Australian businesses will have to report cyberattacks with ransomware to the government as part of a mandatory reporting system. This is reported by the local media.
However, companies won’t be prohibited from complying with the demands of cybercriminals, although Darren Goldie, National Cyber Security Coordinator, strongly recommends not to do so. The new requirements of the authorities don’t imply penalties for the actions of companies, but withholding information about such incidents will be considered a violation of law.
According to Clare O’Neil, Australia’s Minister for Cybersecurity, the authorities are preparing a special guide to combat ransomware. This document will detail all possible steps cybercriminals can take using malware. O’Neil said the government will provide businesses and citizens with clear instructions on how to prepare for and respond to ransomware demands.

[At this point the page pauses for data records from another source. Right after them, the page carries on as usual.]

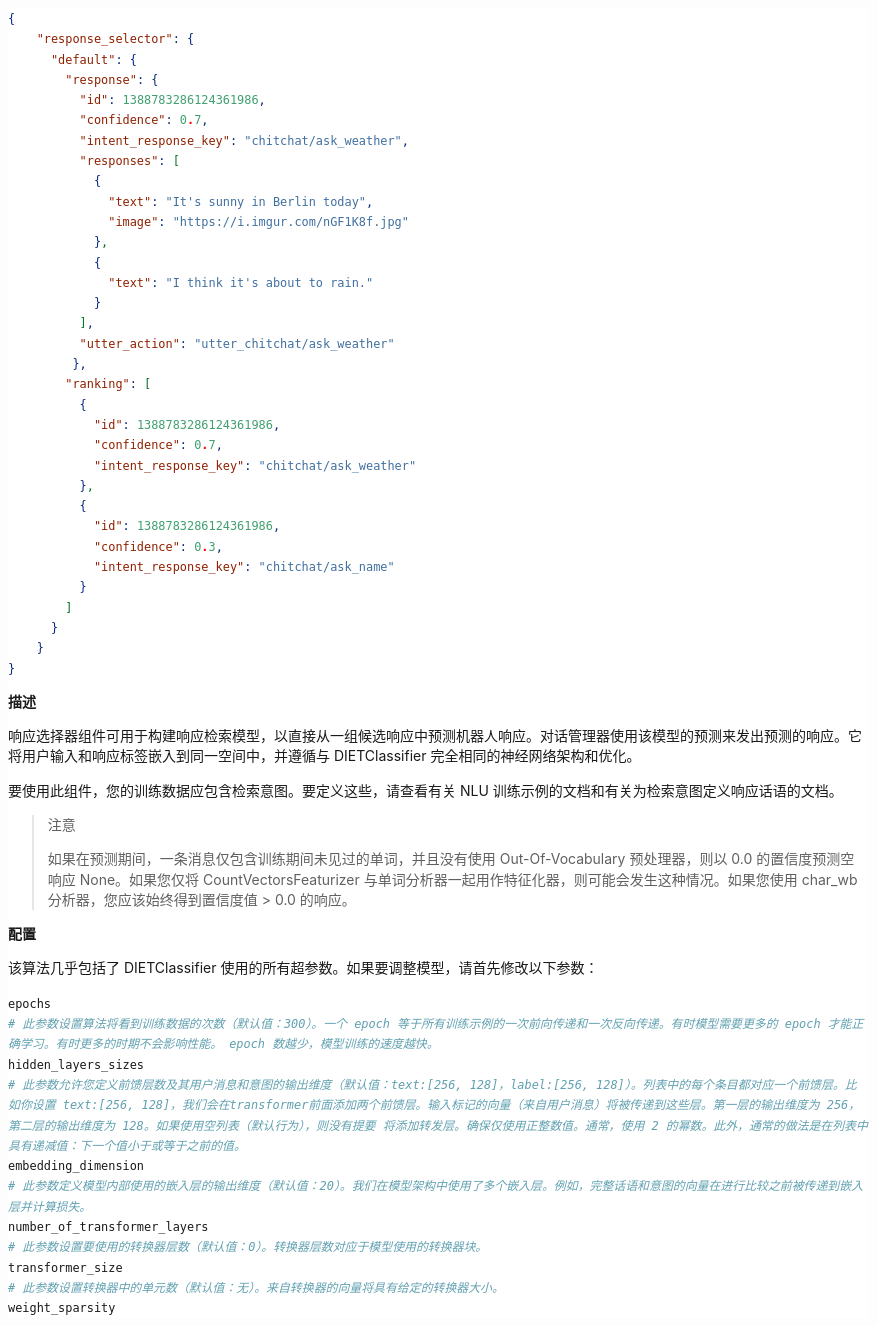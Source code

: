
 ```json
{
    "response_selector": {
      "default": {
        "response": {
          "id": 1388783286124361986,
          "confidence": 0.7,
          "intent_response_key": "chitchat/ask_weather",
          "responses": [
            {
              "text": "It's sunny in Berlin today",
              "image": "https://i.imgur.com/nGF1K8f.jpg"
            },
            {
              "text": "I think it's about to rain."
            }
          ],
          "utter_action": "utter_chitchat/ask_weather"
         },
        "ranking": [
          {
            "id": 1388783286124361986,
            "confidence": 0.7,
            "intent_response_key": "chitchat/ask_weather"
          },
          {
            "id": 1388783286124361986,
            "confidence": 0.3,
            "intent_response_key": "chitchat/ask_name"
          }
        ]
      }
    }
}
```

**描述**

响应选择器组件可用于构建响应检索模型，以直接从一组候选响应中预测机器人响应。对话管理器使用该模型的预测来发出预测的响应。它将用户输入和响应标签嵌入到同一空间中，并遵循与 DIETClassifier 完全相同的神经网络架构和优化。

要使用此组件，您的训练数据应包含检索意图。要定义这些，请查看有关 NLU 训练示例的文档和有关为检索意图定义响应话语的文档。

> 注意
>
> 如果在预测期间，一条消息仅包含训练期间未见过的单词，并且没有使用 Out-Of-Vocabulary 预处理器，则以 0.0 的置信度预测空响应 None。如果您仅将 CountVectorsFeaturizer 与单词分析器一起用作特征化器，则可能会发生这种情况。如果您使用 char_wb 分析器，您应该始终得到置信度值 > 0.0 的响应。

**配置**

该算法几乎包括了 DIETClassifier 使用的所有超参数。如果要调整模型，请首先修改以下参数：

```python
epochs
# 此参数设置算法将看到训练数据的次数（默认值：300）。一个 epoch 等于所有训练示例的一次前向传递和一次反向传递。有时模型需要更多的 epoch 才能正确学习。有时更多的时期不会影响性能。 epoch 数越少，模型训练的速度越快。
hidden_layers_sizes
# 此参数允许您定义前馈层数及其用户消息和意图的输出维度（默认值：text:[256, 128]，label:[256, 128]）。列表中的每个条目都对应一个前馈层。比如你设置 text:[256, 128]，我们会在transformer前面添加两个前馈层。输入标记的向量（来自用户消息）将被传递到这些层。第一层的输出维度为 256，第二层的输出维度为 128。如果使用空列表（默认行为），则没有提要 将添加转发层。确保仅使用正整数值。通常，使用 2 的幂数。此外，通常的做法是在列表中具有递减值：下一个值小于或等于之前的值。
embedding_dimension
# 此参数定义模型内部使用的嵌入层的输出维度（默认值：20）。我们在模型架构中使用了多个嵌入层。例如，完整话语和意图的向量在进行比较之前被传递到嵌入层并计算损失。
number_of_transformer_layers
# 此参数设置要使用的转换器层数（默认值：0）。转换器层数对应于模型使用的转换器块。
transformer_size
# 此参数设置转换器中的单元数（默认值：无）。来自转换器的向量将具有给定的转换器大小。
weight_sparsity
```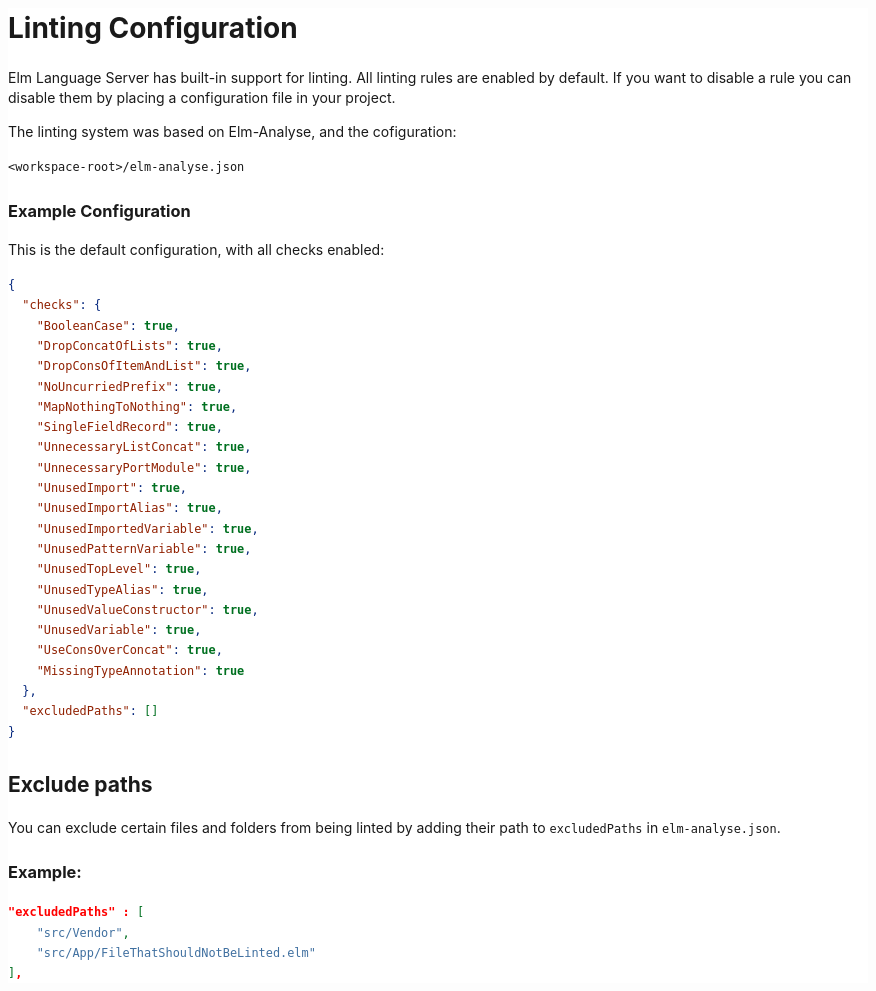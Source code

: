 # Linting Configuration

Elm Language Server has built-in support for linting.
All linting rules are enabled by default. If you want to disable a rule you 
can disable them by placing a configuration file in your project.

The linting system was based on Elm-Analyse, and the cofiguration:

`<workspace-root>/elm-analyse.json`

### Example Configuration

This is the default configuration, with all checks enabled:

```json
{
  "checks": {
    "BooleanCase": true,
    "DropConcatOfLists": true,
    "DropConsOfItemAndList": true,
    "NoUncurriedPrefix": true,
    "MapNothingToNothing": true,
    "SingleFieldRecord": true,
    "UnnecessaryListConcat": true,
    "UnnecessaryPortModule": true,
    "UnusedImport": true,
    "UnusedImportAlias": true,
    "UnusedImportedVariable": true,
    "UnusedPatternVariable": true,
    "UnusedTopLevel": true,
    "UnusedTypeAlias": true,
    "UnusedValueConstructor": true,
    "UnusedVariable": true,
    "UseConsOverConcat": true,
    "MissingTypeAnnotation": true
  },
  "excludedPaths": []
}
```

## Exclude paths

You can exclude certain files and folders from being linted by adding their path to
`excludedPaths` in `elm-analyse.json`.

### Example:

```json
"excludedPaths" : [
	"src/Vendor",
	"src/App/FileThatShouldNotBeLinted.elm"
],
```
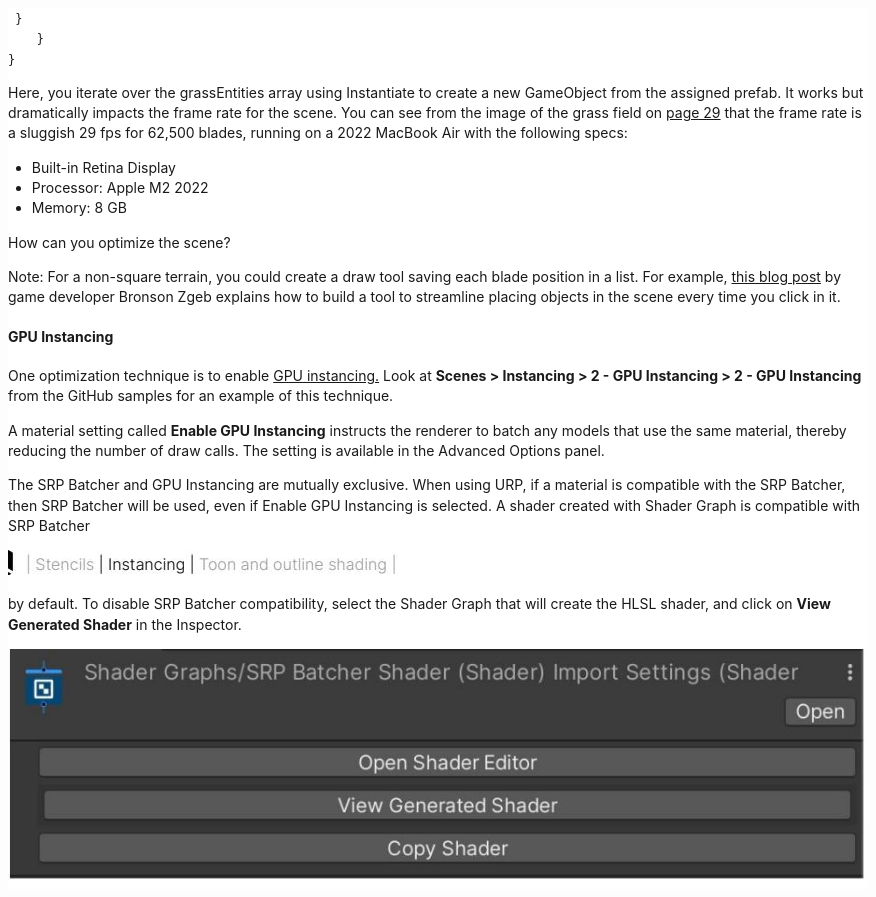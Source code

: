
 ```
 }
    }
}
```
Here, you iterate over the grassEntities array using Instantiate to create a new GameObject from the assigned prefab. It works but dramatically impacts the frame rate for the scene. You can see from the image of the grass field on [page 29](#page-28-0) that the frame rate is a sluggish 29 fps for 62,500 blades, running on a 2022 MacBook Air with the following specs:

- Built-in Retina Display
- Processor: Apple M2 2022
- Memory: 8 GB

How can you optimize the scene?

Note: For a non-square terrain, you could create a draw tool saving each blade position in a list. For example, [this blog post](https://bronsonzgeb.com/index.php/2021/08/08/unity-editor-tools-the-place-objects-tool/) by game developer Bronson Zgeb explains how to build a tool to streamline placing objects in the scene every time you click in it.

#### **GPU Instancing**

One optimization technique is to enable [GPU instancing.](https://docs.unity3d.com/Manual/GPUInstancing.html) Look at **Scenes > Instancing > 2 - GPU Instancing > 2 - GPU Instancing** from the GitHub samples for an example of this technique.

A material setting called **Enable GPU Instancing** instructs the renderer to batch any models that use the same material, thereby reducing the number of draw calls. The setting is available in the Advanced Options panel.

The SRP Batcher and GPU Instancing are mutually exclusive. When using URP, if a material is compatible with the SRP Batcher, then SRP Batcher will be used, even if Enable GPU Instancing is selected. A shader created with Shader Graph is compatible with SRP Batcher

![](_page_26_Picture_0.jpeg)

by default. To disable SRP Batcher compatibility, select the Shader Graph that will create the HLSL shader, and click on **View Generated Shader** in the Inspector.

![](_page_26_Picture_2.jpeg)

Australian authorities report that the local economy lost an estimated $2.59 billion to malware incidents in 2021.
Ransomware attacks remain among the most widespread in the digital economy. Last week, hackers managed to break into the U.S. unit of Industrial & Commercial Bank of China (ICBC) using ransomware. The incident forced the financial giant to suspend all operations and use USB drives to complete some transactions in treasury bonds.
This year, cybercriminals have become less likely to demand payment in BTC in incidents with ransomware.